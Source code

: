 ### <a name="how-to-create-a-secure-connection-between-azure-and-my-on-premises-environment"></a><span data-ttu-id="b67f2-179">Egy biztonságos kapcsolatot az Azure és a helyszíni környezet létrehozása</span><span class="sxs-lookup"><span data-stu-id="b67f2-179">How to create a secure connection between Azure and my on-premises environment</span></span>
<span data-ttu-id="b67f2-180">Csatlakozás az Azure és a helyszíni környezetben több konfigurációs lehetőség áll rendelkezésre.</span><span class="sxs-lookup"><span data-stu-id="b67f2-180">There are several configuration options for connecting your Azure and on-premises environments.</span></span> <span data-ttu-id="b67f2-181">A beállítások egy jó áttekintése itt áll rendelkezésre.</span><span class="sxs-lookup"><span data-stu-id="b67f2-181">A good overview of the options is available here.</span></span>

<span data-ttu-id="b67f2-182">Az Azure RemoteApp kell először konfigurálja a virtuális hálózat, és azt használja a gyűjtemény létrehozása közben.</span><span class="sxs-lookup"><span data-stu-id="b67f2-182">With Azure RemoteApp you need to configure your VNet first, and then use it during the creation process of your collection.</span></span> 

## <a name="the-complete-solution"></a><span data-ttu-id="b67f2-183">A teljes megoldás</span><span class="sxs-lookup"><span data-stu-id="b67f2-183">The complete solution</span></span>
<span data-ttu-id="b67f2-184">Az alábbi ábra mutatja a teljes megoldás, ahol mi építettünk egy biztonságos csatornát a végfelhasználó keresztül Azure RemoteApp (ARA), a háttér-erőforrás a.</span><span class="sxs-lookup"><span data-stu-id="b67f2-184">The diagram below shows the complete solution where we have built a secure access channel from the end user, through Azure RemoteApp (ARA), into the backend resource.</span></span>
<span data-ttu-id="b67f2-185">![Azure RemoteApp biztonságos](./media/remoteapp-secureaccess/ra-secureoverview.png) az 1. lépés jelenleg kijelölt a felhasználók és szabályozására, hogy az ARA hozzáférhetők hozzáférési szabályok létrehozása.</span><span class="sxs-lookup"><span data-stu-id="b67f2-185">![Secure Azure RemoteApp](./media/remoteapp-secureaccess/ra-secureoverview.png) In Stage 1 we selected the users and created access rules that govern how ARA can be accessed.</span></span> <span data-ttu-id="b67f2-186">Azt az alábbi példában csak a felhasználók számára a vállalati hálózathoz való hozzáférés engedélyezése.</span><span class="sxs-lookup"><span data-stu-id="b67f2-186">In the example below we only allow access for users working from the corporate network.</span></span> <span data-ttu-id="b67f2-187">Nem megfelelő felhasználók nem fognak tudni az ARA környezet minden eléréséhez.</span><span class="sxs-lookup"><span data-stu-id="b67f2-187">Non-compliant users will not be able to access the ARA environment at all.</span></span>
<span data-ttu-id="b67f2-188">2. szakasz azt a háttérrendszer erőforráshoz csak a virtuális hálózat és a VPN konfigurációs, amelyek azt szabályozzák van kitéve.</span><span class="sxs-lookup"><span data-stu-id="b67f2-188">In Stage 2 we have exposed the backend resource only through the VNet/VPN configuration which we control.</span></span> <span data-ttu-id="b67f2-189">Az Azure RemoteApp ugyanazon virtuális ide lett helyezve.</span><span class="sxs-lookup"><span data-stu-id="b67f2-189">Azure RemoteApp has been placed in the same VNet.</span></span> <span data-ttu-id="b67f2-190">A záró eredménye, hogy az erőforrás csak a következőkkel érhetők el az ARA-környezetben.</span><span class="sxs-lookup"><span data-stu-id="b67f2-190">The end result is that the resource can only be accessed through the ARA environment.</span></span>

--*--

**What the task requires**
Copy the data above exactly. Every line must be included.

**Written response**
Source code

: ### <a name="how-to-create-a-secure-connection-between-azure-and-my-on-premises-environment"></a><span data-ttu-id="b67f2-179">Egy biztonságos kapcsolatot az Azure és a helyszíni környezet létrehozása</span><span class="sxs-lookup"><span data-stu-id="b67f2-179">How to create a secure connection between Azure and my on-premises environment</span></span>
<span data-ttu-id="b67f2-180">Csatlakozás az Azure és a helyszíni környezetben több konfigurációs lehetőség áll rendelkezésre.</span><span class="sxs-lookup"><span data-stu-id="b67f2-180">There are several configuration options for connecting your Azure and on-premises environments.</span></span> <span data-ttu-id="b67f2-181">A beállítások egy jó áttekintése itt áll rendelkezésre.</span><span class="sxs-lookup"><span data-stu-id="b67f2-181">A good overview of the options is available here.</span></span>

<span data-ttu-id="b67f2-182">Az Azure RemoteApp kell először konfigurálja a virtuális hálózat, és azt használja a gyűjtemény létrehozása közben.</span><span class="sxs-lookup"><span data-stu-id="b67f2-182">With Azure RemoteApp you need to configure your VNet first, and then use it during the creation process of your collection.</span></span> 

## <a name="the-complete-solution"></a><span data-ttu-id="b67f2-183">A teljes megoldás</span><span class="sxs-lookup"><span data-stu-id="b67f2-183">The complete solution</span></span>
<span data-ttu-id="b67f2-184">Az alábbi ábra mutatja a teljes megoldás, ahol mi építettünk egy biztonságos csatornát a végfelhasználó keresztül Azure RemoteApp (ARA), a háttér-erőforrás a.</span><span class="sxs-lookup"><span data-stu-id="b67f2-184">The diagram below shows the complete solution where we have built a secure access channel from the end user, through Azure RemoteApp (ARA), into the backend resource.</span></span>
<span data-ttu-id="b67f2-185">![Azure RemoteApp biztonságos](./media/remoteapp-secureaccess/ra-secureoverview.png) az 1. lépés jelenleg kijelölt a felhasználók és szabályozására, hogy az ARA hozzáférhetők hozzáférési szabályok létrehozása.</span><span class="sxs-lookup"><span data-stu-id="b67f2-185">![Secure Azure RemoteApp](./media/remoteapp-secureaccess/ra-secureoverview.png) In Stage 1 we selected the users and created access rules that govern how ARA can be accessed.</span></span> <span data-ttu-id="b67f2-186">Azt az alábbi példában csak a felhasználók számára a vállalati hálózathoz való hozzáférés engedélyezése.</span><span class="sxs-lookup"><span data-stu-id="b67f2-186">In the example below we only allow access for users working from the corporate network.</span></span> <span data-ttu-id="b67f2-187">Nem megfelelő felhasználók nem fognak tudni az ARA környezet minden eléréséhez.</span><span class="sxs-lookup"><span data-stu-id="b67f2-187">Non-compliant users will not be able to access the ARA environment at all.</span></span>
<span data-ttu-id="b67f2-188">2. szakasz azt a háttérrendszer erőforráshoz csak a virtuális hálózat és a VPN konfigurációs, amelyek azt szabályozzák van kitéve.</span><span class="sxs-lookup"><span data-stu-id="b67f2-188">In Stage 2 we have exposed the backend resource only through the VNet/VPN configuration which we control.</span></span> <span data-ttu-id="b67f2-189">Az Azure RemoteApp ugyanazon virtuális ide lett helyezve.</span><span class="sxs-lookup"><span data-stu-id="b67f2-189">Azure RemoteApp has been placed in the same VNet.</span></span> <span data-ttu-id="b67f2-190">A záró eredménye, hogy az erőforrás csak a következőkkel érhetők el az ARA-környezetben.</span><span class="sxs-lookup"><span data-stu-id="b67f2-190">The end result is that the resource can only be accessed through the ARA environment.</span></span>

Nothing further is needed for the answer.